We can blame Obama all we want, but there are other factors in Washington that are preventing progress. (Olivier Douliery/Abaca Press/MCT)

Published: May 5, 2011

Obama-mania is dead. No more “YES WE CAN,” no more bright-eyed and bushy-tailed, no more howling at the moon for our President. Instead, America has reverted to her old self, the self who wrings her hands and eventually throws them up, realizing once again that “hope” is something that never made much sense in the political arena, anyway.

Apathy rules the day; it’s the safer option, in the face of a president who wasn’t the superhuman we expected him to be. He remains unnervingly platonic, most pronounced now as our currently Republican-held Congress advances its “America for the rich by the rich” incoherent mish-mash. Each day he reiterates that America is not the sort of place that will allow reductions in Medicare even as he does nothing definitive in defense of this and other middle-class American bastions.

The question then becomes: Is he trying too hard to keep both Republicans and Democrats happy, ultimately satisfying no one? Are his platitudes getting too insultingly—too irresponsibly—close to running his presidency, his personality? I’d sound an unequivocal “Yes.” Is this ground for a new Democratic candidate in 2012? Is there a better wo/man out there? There could be, but this doesn’t necessarily mean we should pick a new person.

Despite his frustrating imperfections, it is essential to realize that it’s not Obama’s fault that he’s become a dithering ghost of his former glory. I remain unconvinced that anyone else could do a better job, precisely because ours is not a political system which is friendly to, or even really realistic to, game-changers—there’s too much emphasis on re-election based on steadfastness to ideology for that.

If Obama’s been less than exemplary, there’s more to it than just attributing it to some inherent lack of chutzpah in the man himself. He’s a symptom of what has turned into a very broken, disrespected system. It’s high time Americans realized that their disenchantment with Obama was inevitable: hopes that high in a government this out-of-touch with itself were never destined to end well.

Washington is a place for the status quo. That’s what is valued there, and so it thrives, remaining despite new problems and new fears. The brand of status quo you subscribe to—Republican Red or Democrat Blue—determines the degree to which other people will listen to what you have to say.

In this way, Congressmen and women reduce themselves to nothing more than a few neatly packaged phrases, and in the process, reduce their own constituents to nothing more than these same sayings. This osmosis, of course, convinces constituents that they just are whatever ideology they put stock in, leaving them expecting nothing better from their representatives, unprovoked to question their re-election decision.

Where in this whole configuration is there room for the brute, bursting reality of America’s economical and political troubles? In the midst of these very serious issues, our Congress remains stubbornly preoccupied with color, acting as if the future of America is some sort of prize that their side must win. Their responsibility lies in the health of this country, not the health of their political party, and if that means taking off the blinders of ideology for just one single moment, I’d say they best get on that. Pronto.
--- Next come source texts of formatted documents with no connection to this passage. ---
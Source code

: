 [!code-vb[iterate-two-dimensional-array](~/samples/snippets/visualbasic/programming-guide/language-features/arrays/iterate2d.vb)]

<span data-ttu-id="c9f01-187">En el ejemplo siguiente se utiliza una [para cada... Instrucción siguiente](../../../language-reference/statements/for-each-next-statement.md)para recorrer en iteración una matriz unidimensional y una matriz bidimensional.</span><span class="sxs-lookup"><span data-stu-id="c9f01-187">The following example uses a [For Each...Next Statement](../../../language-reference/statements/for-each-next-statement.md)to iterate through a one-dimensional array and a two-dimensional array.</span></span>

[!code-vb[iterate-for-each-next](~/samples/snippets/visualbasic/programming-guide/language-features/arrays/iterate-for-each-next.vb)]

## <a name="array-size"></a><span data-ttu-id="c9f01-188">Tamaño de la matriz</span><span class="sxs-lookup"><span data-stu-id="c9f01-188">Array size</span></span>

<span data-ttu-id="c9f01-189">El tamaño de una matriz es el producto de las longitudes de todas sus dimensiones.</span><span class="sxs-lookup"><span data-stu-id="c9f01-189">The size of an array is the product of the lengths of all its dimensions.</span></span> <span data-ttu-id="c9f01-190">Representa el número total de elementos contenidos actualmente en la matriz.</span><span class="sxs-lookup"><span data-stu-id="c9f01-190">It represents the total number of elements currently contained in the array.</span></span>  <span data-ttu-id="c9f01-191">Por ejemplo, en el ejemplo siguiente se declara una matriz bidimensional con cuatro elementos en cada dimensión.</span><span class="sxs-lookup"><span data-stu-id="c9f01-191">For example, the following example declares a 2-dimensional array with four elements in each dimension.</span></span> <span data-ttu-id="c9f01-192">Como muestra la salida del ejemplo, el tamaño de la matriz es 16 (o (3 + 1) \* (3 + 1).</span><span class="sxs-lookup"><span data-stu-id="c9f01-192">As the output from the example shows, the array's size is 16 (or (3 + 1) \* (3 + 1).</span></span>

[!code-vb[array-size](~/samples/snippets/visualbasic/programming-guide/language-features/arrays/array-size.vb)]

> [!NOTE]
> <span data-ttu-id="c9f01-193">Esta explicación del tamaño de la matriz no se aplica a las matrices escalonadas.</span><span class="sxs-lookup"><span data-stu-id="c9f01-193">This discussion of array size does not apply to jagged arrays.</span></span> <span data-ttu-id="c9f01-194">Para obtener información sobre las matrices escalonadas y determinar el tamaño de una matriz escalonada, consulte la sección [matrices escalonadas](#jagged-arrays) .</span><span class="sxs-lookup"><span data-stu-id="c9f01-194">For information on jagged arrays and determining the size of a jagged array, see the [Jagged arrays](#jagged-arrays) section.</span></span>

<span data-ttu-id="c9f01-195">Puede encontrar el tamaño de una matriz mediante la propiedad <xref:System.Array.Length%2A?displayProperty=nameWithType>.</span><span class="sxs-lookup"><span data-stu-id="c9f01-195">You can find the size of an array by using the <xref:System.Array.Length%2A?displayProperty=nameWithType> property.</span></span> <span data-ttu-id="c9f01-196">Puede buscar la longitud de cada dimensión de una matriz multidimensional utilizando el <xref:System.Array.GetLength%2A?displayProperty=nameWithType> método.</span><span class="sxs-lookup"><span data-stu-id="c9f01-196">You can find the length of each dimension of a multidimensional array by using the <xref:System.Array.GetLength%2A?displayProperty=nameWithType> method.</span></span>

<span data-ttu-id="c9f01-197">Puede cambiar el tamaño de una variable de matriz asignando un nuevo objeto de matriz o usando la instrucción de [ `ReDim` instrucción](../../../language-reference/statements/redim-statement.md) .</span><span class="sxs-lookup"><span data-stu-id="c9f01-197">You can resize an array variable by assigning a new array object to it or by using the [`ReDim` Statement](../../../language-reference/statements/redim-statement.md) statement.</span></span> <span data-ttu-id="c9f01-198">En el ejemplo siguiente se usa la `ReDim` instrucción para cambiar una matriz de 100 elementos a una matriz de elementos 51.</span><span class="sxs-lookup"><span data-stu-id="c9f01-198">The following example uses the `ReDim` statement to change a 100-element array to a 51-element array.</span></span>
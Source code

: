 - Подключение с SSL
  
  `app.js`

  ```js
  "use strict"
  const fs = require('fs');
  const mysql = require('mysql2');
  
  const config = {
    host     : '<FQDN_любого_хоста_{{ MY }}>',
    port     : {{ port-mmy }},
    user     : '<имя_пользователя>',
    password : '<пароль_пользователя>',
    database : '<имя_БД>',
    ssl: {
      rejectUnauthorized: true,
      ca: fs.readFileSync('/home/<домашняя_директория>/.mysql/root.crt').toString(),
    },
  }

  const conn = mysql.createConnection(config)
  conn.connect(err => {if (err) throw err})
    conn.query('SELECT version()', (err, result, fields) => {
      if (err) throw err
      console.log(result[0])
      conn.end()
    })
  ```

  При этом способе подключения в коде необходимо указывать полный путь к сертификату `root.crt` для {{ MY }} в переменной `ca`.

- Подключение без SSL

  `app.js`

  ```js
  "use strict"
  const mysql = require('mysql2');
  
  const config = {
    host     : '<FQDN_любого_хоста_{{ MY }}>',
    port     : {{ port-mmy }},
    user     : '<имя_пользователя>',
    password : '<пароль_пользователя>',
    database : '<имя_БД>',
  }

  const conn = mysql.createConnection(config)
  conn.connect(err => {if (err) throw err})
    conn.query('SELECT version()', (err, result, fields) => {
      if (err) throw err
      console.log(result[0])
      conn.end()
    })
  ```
Where does Obama fit into all of this? Exactly nowhere, and that’s just the problem. In a Congress made up of people who are focused on listening only to themselves speak, there is not much room for a president. Everyone has already come into Capitol Hill with the intention of seeing their side win, so where’s the actual need for a leader, particularly if he’s one who advocates bipartisanship, the very thing which each side spends the whole day squelching?

This is not to say that Obama has been a very effective, persuasive or brave speaker—he hasn’t. However, it also seems like a false argument to accuse Obama of not following through on his election promises—which, let’s face it, were of necessity politically and could not have been taken at full face value to begin with.

Given this, is a new candidate really what the Democrats need? From where I’m standing, such action would just be a band-aid, a new diversion to attach onto in order to distract Democrats, Republicans and every other citizen from the real problem: America’s Congress does not show the intellectual flexibility necessary to thrive under stress.